8-12 min read
Process Guide
Educational Use
Quick Navigation
Overview
This guide focuses on Stocks research through a repeatable, evidence-first workflow.
Stock research should combine business quality, valuation context, and scenario-based risk mapping.
The workflow works best when each thesis includes both upside logic and explicit invalidation conditions.
Core angle: Use consistent scoring before ranking opportunities.
Step-by-Step Framework
- Define your objective and time horizon for this Stocks topic before reviewing signals.
- Collect primary sources first (official filings, policy releases, market data) and use AI for structuring notes.
- Build a written base-case, upside-case, and downside-case before position sizing.
- Write explicit risk limits and invalidation points before taking action.
- Review outcomes on a schedule and update process rules instead of reacting to short-term noise.
What Data to Track
- Revenue quality, margin durability, and capital efficiency metrics.
- Valuation regime context relative to peers and history.
- Catalyst calendar and downside scenario mapping.
Validation Checks Before Action
- Cross-check AI outputs with at least one primary source.
- Confirm that position size still fits current drawdown tolerance.

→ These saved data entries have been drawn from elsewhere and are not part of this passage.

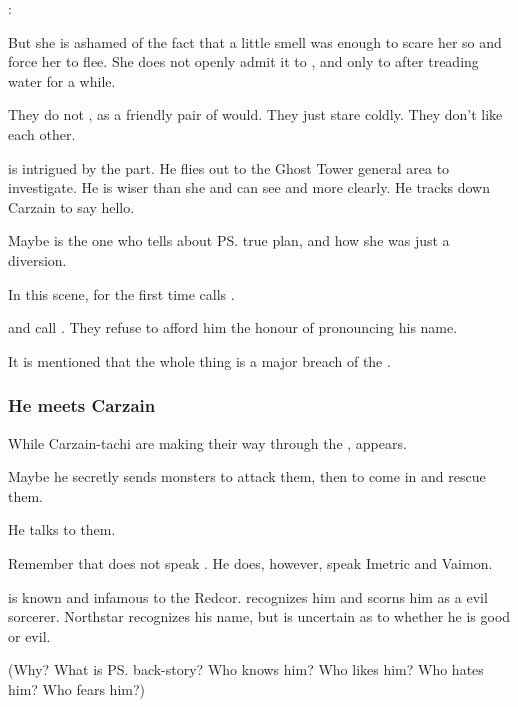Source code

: \begin{garbage}
\Nzessuacrith: 

But she is ashamed of the fact that a little \sathariah{} smell was enough to scare her so and force her to flee. 
She does not openly admit it to \Ishnaruchaefir, and only to \Secherdamon{} after treading water for a while. 

They do not , as a friendly pair of \dragons{} would. 
They just stare coldly. 
They don't like each other. 

\Ishnaruchaefir{} is intrigued by the \sathariah{} part. 
He flies out to the Ghost Tower general area to investigate. 
He is wiser than she and can see \matrices{} and \vertices{} more clearly. 
He tracks down Carzain to say hello. 

Maybe \Ishnaruchaefir{} is the one who tells \Nzessuacrith{} about \ps{\Secherdamon} true plan, and how she was just a diversion. 

In this scene, \Nzessuacrith{} for the first time calls \Ishnaruchaefir{} . 

\Nzessuacrith{} and \Secherdamon{} call \Ishnaruchaefir{} . 
They refuse to afford him the honour of pronouncing his name. 

It is mentioned that the whole thing is a major breach of the \charade. 





\subsubsection{He meets Carzain}
While Carzain-tachi are making their way through the \Wylde{}, \Ishnaruchaefir{} appears. 

Maybe he secretly sends monsters to attack them, then to come in and rescue them. 

He talks to them.

Remember that \Ishnaruchaefir{} does not speak \Velcadian. 
He does, however, speak Imetric and Vaimon. 

\Ishnaruchaefir{} is known and infamous to the Redcor. 
\Esmerel{} recognizes him and scorns him as a evil sorcerer. 
Northstar recognizes his name, but is uncertain as to whether he is good or evil. 

(Why? 
What is \ps{\Ishnaruchaefir} back-story? 
Who knows him? 
Who likes him? 
Who hates him? 
Who fears him?)


\end{garbage}
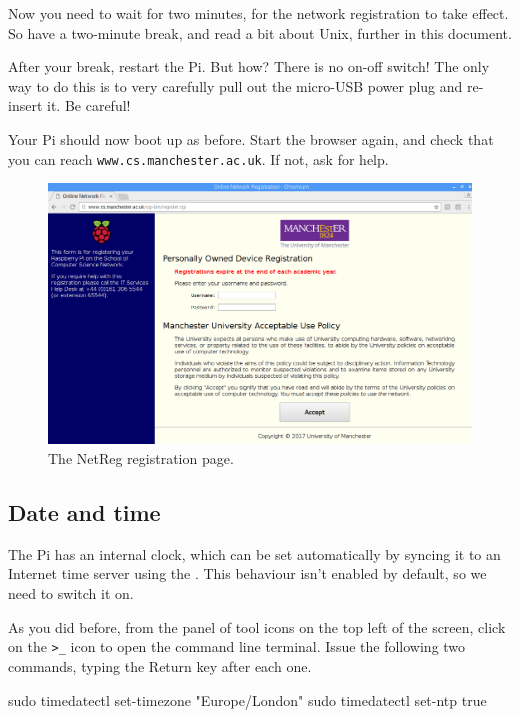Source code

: Now you need to wait for two minutes, for the network registration to
take effect. So have a two-minute break, and read a bit about Unix, further in this document.

After your break, restart the Pi. But how? There is no on-off switch!
The only way to do this is to very carefully pull out the micro-USB
power plug and re-insert it. Be careful!

Your Pi should now boot up as before. Start the browser again, and
check that you can reach \verb+www.cs.manchester.ac.uk+. If not, ask for help.

\begin{figure}
\centerline{\includegraphics[width=13cm]{images/NetReg.png}}
\caption{The NetReg registration page.} \label{figure:netreg}
\end{figure}

\subsection{Date and time}
\label{sec:update1}

The Pi has an internal clock, which can be set automatically by
syncing it to an Internet time server using the
. This
behaviour isn't enabled by default, so we need to switch it on.

\cbstart 
As you did before, from the panel of tool icons on the top left of the
screen, click on the \verb+>_+ icon to open the
command line terminal. Issue the following two commands, typing the
Return key after each one.
\cbend 

\begin{ttoutenv}
sudo timedatectl set-timezone "Europe/London"
sudo timedatectl set-ntp true
\end{ttoutenv}

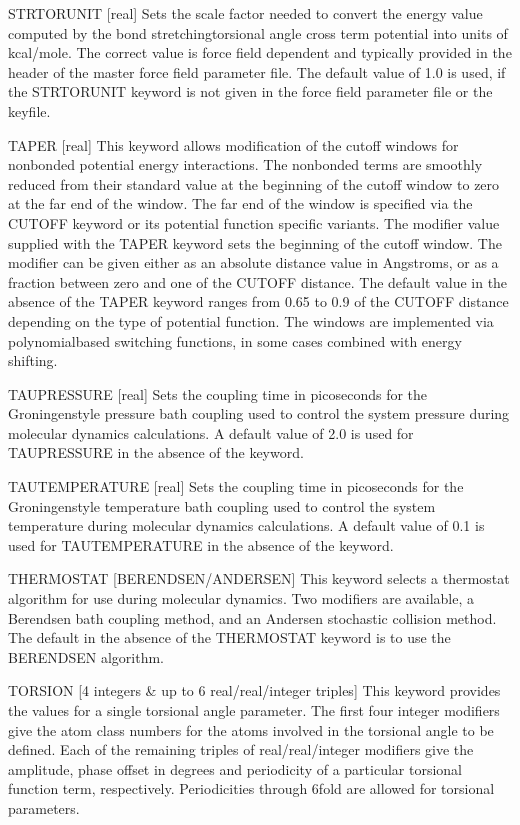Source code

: \documentclass[letterpaper,11pt,english]{sphinxmanual}
\begin{document}
STRTORUNIT {[}real{]}     Sets the scale factor needed to convert the energy value computed by the bond stretching\sphinxhyphen{}torsional angle cross term potential into units of kcal/mole. The correct value is force field dependent and typically provided in the header of the master force field parameter file. The default value of 1.0 is used, if the STRTORUNIT keyword is not given in the force field parameter file or the keyfile.

TAPER {[}real{]}     This keyword allows modification of the cutoff windows for nonbonded potential energy interactions. The nonbonded terms are smoothly reduced from their standard value at the beginning of the cutoff window to zero at the far end of the window. The far end of the window is specified via the CUTOFF keyword or its potential function specific variants. The modifier value supplied with the TAPER keyword sets the beginning of the cutoff window. The modifier can be given either as an absolute distance value in Angstroms, or as a fraction between zero and one of the CUTOFF distance. The default value in the absence of the TAPER keyword ranges from 0.65 to 0.9 of the CUTOFF distance depending on the type of potential function. The windows are implemented via polynomial\sphinxhyphen{}based switching functions, in some cases combined with energy shifting.

TAU\sphinxhyphen{}PRESSURE {[}real{]}     Sets the coupling time in picoseconds for the Groningen\sphinxhyphen{}style pressure bath coupling used to control the system pressure during molecular dynamics calculations. A default value of 2.0 is used for TAU\sphinxhyphen{}PRESSURE in the absence of the keyword.

TAU\sphinxhyphen{}TEMPERATURE {[}real{]}     Sets the coupling time in picoseconds for the Groningen\sphinxhyphen{}style temperature bath coupling used to control the system temperature during molecular dynamics calculations. A default value of 0.1 is used for TAU\sphinxhyphen{}TEMPERATURE in the absence of the keyword.

THERMOSTAT {[}BERENDSEN/ANDERSEN{]}     This keyword selects a thermostat algorithm for use during molecular dynamics. Two modifiers are available, a Berendsen bath coupling method, and an Andersen stochastic collision method. The default in the absence of the THERMOSTAT keyword is to use the BERENDSEN algorithm.

TORSION {[}4 integers \& up to 6 real/real/integer triples{]}     This keyword provides the values for a single torsional angle parameter. The first four integer modifiers give the atom class numbers for the atoms involved in the torsional angle to be defined. Each of the remaining triples of real/real/integer modifiers give the amplitude, phase offset in degrees and periodicity of a particular torsional function term, respectively. Periodicities through 6\sphinxhyphen{}fold are allowed for torsional parameters.
\end{document}
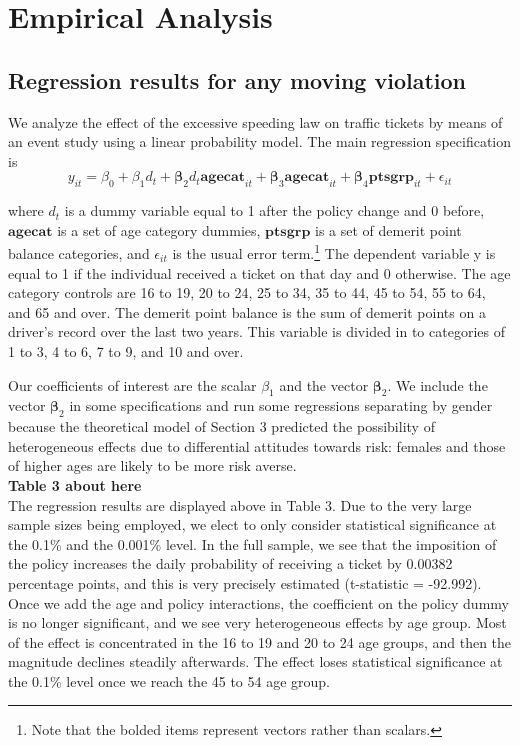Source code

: \section{Empirical Analysis}
\label{sec:Empirical}


\subsection{Regression results for any moving violation}

We analyze the effect of the excessive speeding law on traffic tickets by means of an event study using a linear probability model. The main regression specification is
\begin{equation}
y_{it} = \beta_0 + \beta_1 d_t
      + \mathbf{\beta}_2 d_t \mathbf{agecat}_{it} + \mathbf{\beta}_3 \mathbf{agecat}_{it}
      + \mathbf{\beta}_4 \mathbf{ptsgrp}_{it}
      + \epsilon_{it}
\end{equation}

where $d_t$ is a dummy variable equal to 1 after the policy change and 0 before, $\mathbf{agecat}$ is a set of age category dummies, $\mathbf{ptsgrp}$ is a set of demerit point balance categories, and $\epsilon_{it}$ is the usual error term.\footnote{%
Note that the bolded items represent vectors rather than scalars.
}  
The dependent variable y is equal to 1 if the individual received a ticket on that day and 0 otherwise. The age category controls are 16 to 19, 20 to 24, 25 to 34, 35 to 44, 45 to 54, 55 to 64, and 65 and over. The demerit point balance is the sum of demerit points on a driver’s record over the last two years. This variable is divided in to categories of 1 to 3, 4 to 6, 7 to 9, and 10 and over.

Our coefficients of interest are the scalar $\beta_1$ and the vector $\mathbf{\beta}_2$. We include the vector $\mathbf{\beta}_2$ in some specifications and run some regressions separating by gender because the theoretical model of Section 3 predicted the possibility of heterogeneous effects due to differential attitudes towards risk: females and those of higher ages are likely to be more risk averse. \\

\textbf{Table 3 about here} \\

The regression results are displayed above in Table 3. Due to the very large sample sizes being employed, we elect to only consider statistical significance at the 0.1\% and the 0.001\% level. In the full sample, we see that the imposition of the policy increases the daily probability of receiving a ticket by 0.00382 percentage points, and this is very precisely estimated (t-statistic = -92.992). Once we add the age and policy interactions, the coefficient on the policy dummy is no longer significant, and we see very heterogeneous effects by age group. Most of the effect is concentrated in the 16 to 19 and 20 to 24 age groups, and then the magnitude declines steadily afterwards. The effect loses statistical significance at the 0.1\% level once we reach the 45 to 54 age group.

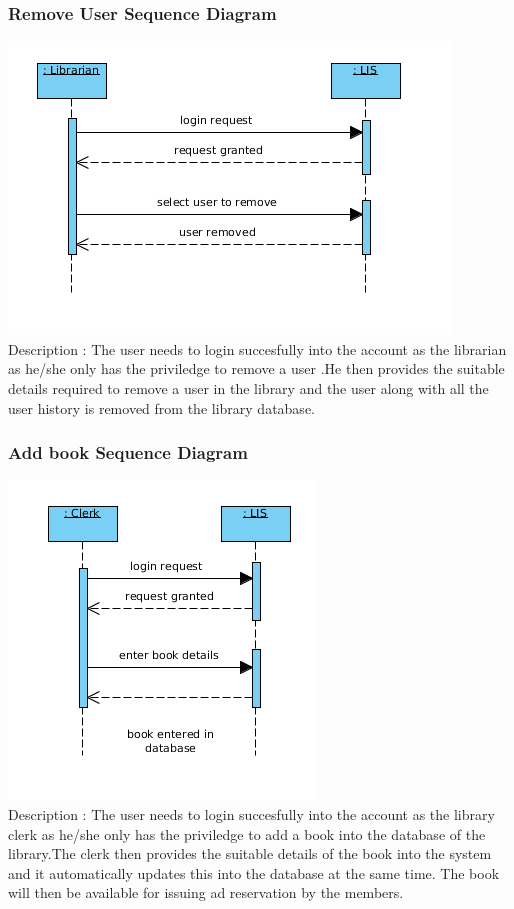\documentclass{article}
\begin{document}
\subsubsection*{Remove User Sequence Diagram}
\includegraphics[scale=0.50]{images/seqDiagRemoveUser.png}
\\
Description : The user needs to login succesfully into the account as the librarian as he/she only has the priviledge to remove a user .He then provides the suitable details required to remove a user in the library and the user along with all the user history is removed from the library database.
\\

\subsubsection*{Add book Sequence Diagram}
\includegraphics[scale=0.50]{images/seqDiagAddBook.png}
\\
Description : The user needs to login succesfully into the account as the library clerk as he/she only has the priviledge to add a book into the database of the library.The clerk then provides the suitable details of the book into the system and it automatically updates this into the database at the same time. The book will then be available for issuing ad reservation by the members.
\\
\end{document}
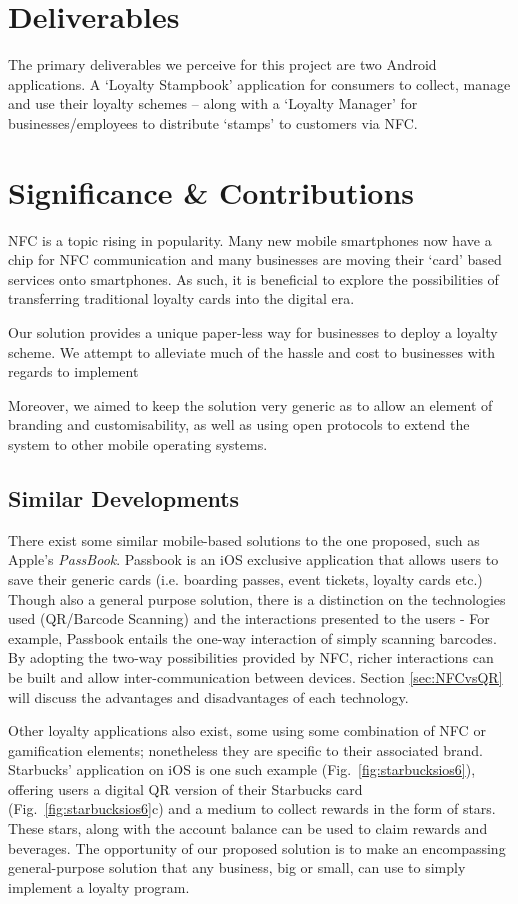 \section{Deliverables}
The primary deliverables we perceive for this project are two Android applications. A `Loyalty Stampbook' application for consumers to collect, manage and use their loyalty schemes -- along with a `Loyalty Manager' for businesses/employees to distribute `stamps' to customers via NFC.  

\section{Significance \& Contributions}
NFC is a topic rising in popularity. Many new mobile smartphones now have a chip for NFC communication and many businesses are moving their `card' based services onto smartphones. As such, it is beneficial to explore the possibilities of transferring traditional loyalty cards into the digital era. 

Our solution provides a unique paper-less way for businesses to deploy a loyalty scheme. We attempt to alleviate much of the hassle and cost to businesses with regards to implement

Moreover, we aimed to keep the solution very generic as to allow an element of branding and customisability, as well as using open protocols to extend the system to other mobile operating systems.   

\subsection{Similar Developments}
There exist some similar mobile-based solutions to the one proposed, such as Apple's \emph{PassBook}. Passbook is an iOS exclusive application that allows users to save their generic cards (i.e. boarding passes, event tickets, loyalty cards etc.) Though also a general purpose solution, there is a distinction on the technologies used (QR/Barcode Scanning) and the interactions presented to the users - For example, Passbook entails the one-way interaction of simply scanning barcodes. By adopting the two-way possibilities provided by NFC, richer interactions can be built and allow inter-communication between devices. Section \ref{sec:NFCvsQR} will discuss the advantages and disadvantages of each technology.

Other loyalty applications also exist, some using some combination of NFC or gamification elements; nonetheless they are specific to their associated brand. Starbucks' application on iOS is one such example (Fig.~\ref{fig:starbucksios6}), offering users a digital QR version of their Starbucks card (Fig.~\ref{fig:starbucksios6}c) and a medium to collect rewards in the form of stars. These stars, along with the account balance can be used to claim rewards and beverages. The opportunity of our proposed solution is to make an encompassing general-purpose solution that any business, big or small, can use to simply implement a loyalty program.

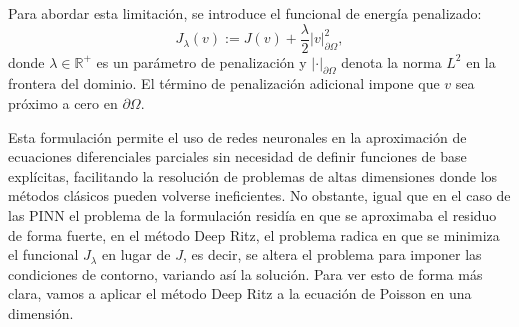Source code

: \documentclass[a4paper,11pt,spanish, twoside, leqno]{tfg-uam}
\theoremstyle{definition}
\begin{document}
Para abordar esta limitación, se introduce el funcional de energía penalizado:
\begin{equation*}
J_{\lambda}(v) := J(v) + \frac{\lambda}{2} |v|^2_{\partial \Omega},
\end{equation*}
donde $ \lambda \in \mathbb{R}^+ $ es un parámetro de penalización y $ | \cdot |_{\partial \Omega} $ denota la norma $ L^2 $ en la frontera del dominio. El término de penalización adicional impone que $ v $ sea próximo a cero en $ \partial \Omega $.

Esta formulación permite el uso de redes neuronales en la aproximación de ecuaciones diferenciales parciales sin necesidad de definir funciones de base explícitas, facilitando la resolución de problemas de altas dimensiones donde los métodos clásicos pueden volverse ineficientes. No obstante, igual que en el caso de las PINN el problema de la formulación residía en que se aproximaba el residuo de forma fuerte, en el método Deep Ritz, el problema radica en que se minimiza el funcional $ J_{\lambda} $ en lugar de $ J $, es decir, se altera el problema para imponer las condiciones de contorno, variando así la solución. Para ver esto de forma más clara, vamos a aplicar el método Deep Ritz a la ecuación de Poisson en una dimensión.
\end{document}
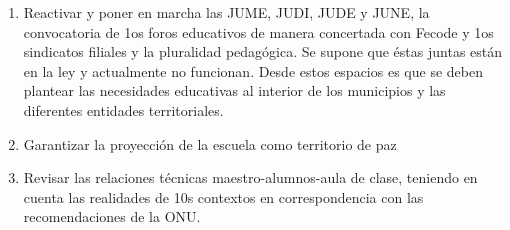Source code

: \documentclass[10pt,twoside]{article}
\begin{document}
\begin{enumerate}
\begin{enumerate}
\item Reactivar y poner en marcha las JUME, JUDI, JUDE y JUNE, la
convocatoria de 1os foros educativos de manera concertada con
Fecode y 1os sindicatos filiales y la pluralidad pedagógica. Se supone que éstas juntas están en la ley y actualmente no funcionan. Desde estos espacios es que se deben plantear las necesidades educativas al interior de los municipios y las diferentes entidades territoriales.
\item Garantizar la proyección de la escuela como territorio de paz
\item Revisar las relaciones técnicas maestro-alumnos-aula de clase,
teniendo en cuenta las realidades de 10s contextos en
correspondencia con las recomendaciones de la ONU.
\end{enumerate}
\end{enumerate}
\end{document}
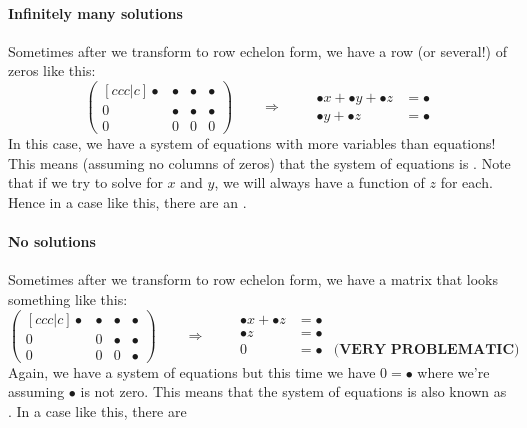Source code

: \documentclass{ximera}
\begin{document}
\paragraph{Infinitely many solutions}

Sometimes after we transform to row echelon form, we have a row (or
several!) of zeros like this:
\[
  \begin{pmatrix}[ccc|c]
    \bullet &   \bullet & \bullet & \bullet  \\
    0 &   \bullet & \bullet & \bullet \\
    0& 0  & 0 & 0
  \end{pmatrix}
  \qquad\Longrightarrow\qquad
  \begin{aligned}
    \bullet x +  \bullet y + \bullet z &= \bullet \\
    \bullet y + \bullet z&= \bullet
  \end{aligned}
\]
In this case, we have a system of equations with more variables than
equations! This means (assuming no columns of zeros) that the system
of equations is . Note that if we try to solve
for $x$ and $y$, we will always have a function of $z$ for each. Hence
in a case like this, there are an .



\paragraph{No solutions}

Sometimes after we transform to row echelon form, we have a matrix
that looks something like this:
\[
  \begin{pmatrix}[ccc|c]
    \bullet &   \bullet & \bullet & \bullet  \\
    0 &   0 & \bullet & \bullet \\
    0& 0  &  0 & \bullet
  \end{pmatrix}
  \qquad\Longrightarrow\qquad
  \begin{aligned}
    \bullet x  + \bullet z &= \bullet & \\
    \bullet z&= \bullet & \\
    0 &=\bullet & \textbf{(VERY PROBLEMATIC)}
  \end{aligned}
\]
Again, we have a system of equations but this time we have $0 =
\bullet$ where we're assuming $\bullet$ is not zero.  This means that
the system of equations is  also known as
. In a case like this, there are 
\end{document}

- Re-read invalidation criteria before any incremental exposure.
Common Mistakes to Avoid
- Treating AI summaries as final truth without source verification.
- Changing position size without updating downside assumptions.
- Overweighting recent headlines while ignoring broader regime context.
- Entering positions without a pre-defined review cadence.
Key Takeaways
- Define objective and time horizon before interpreting signals
- Use AI as an acceleration layer, then verify primary sources
- Document invalidation points and downside assumptions
FAQ
Can this Stocks guide guarantee performance?
No. The content is educational and process-oriented, with no return guarantees.
How should AI be used here?
Use AI to organize and summarize information, then validate key points with primary sources.
Who is this guide for?
Readers who want a structured research process and clearer risk controls before investment decisions.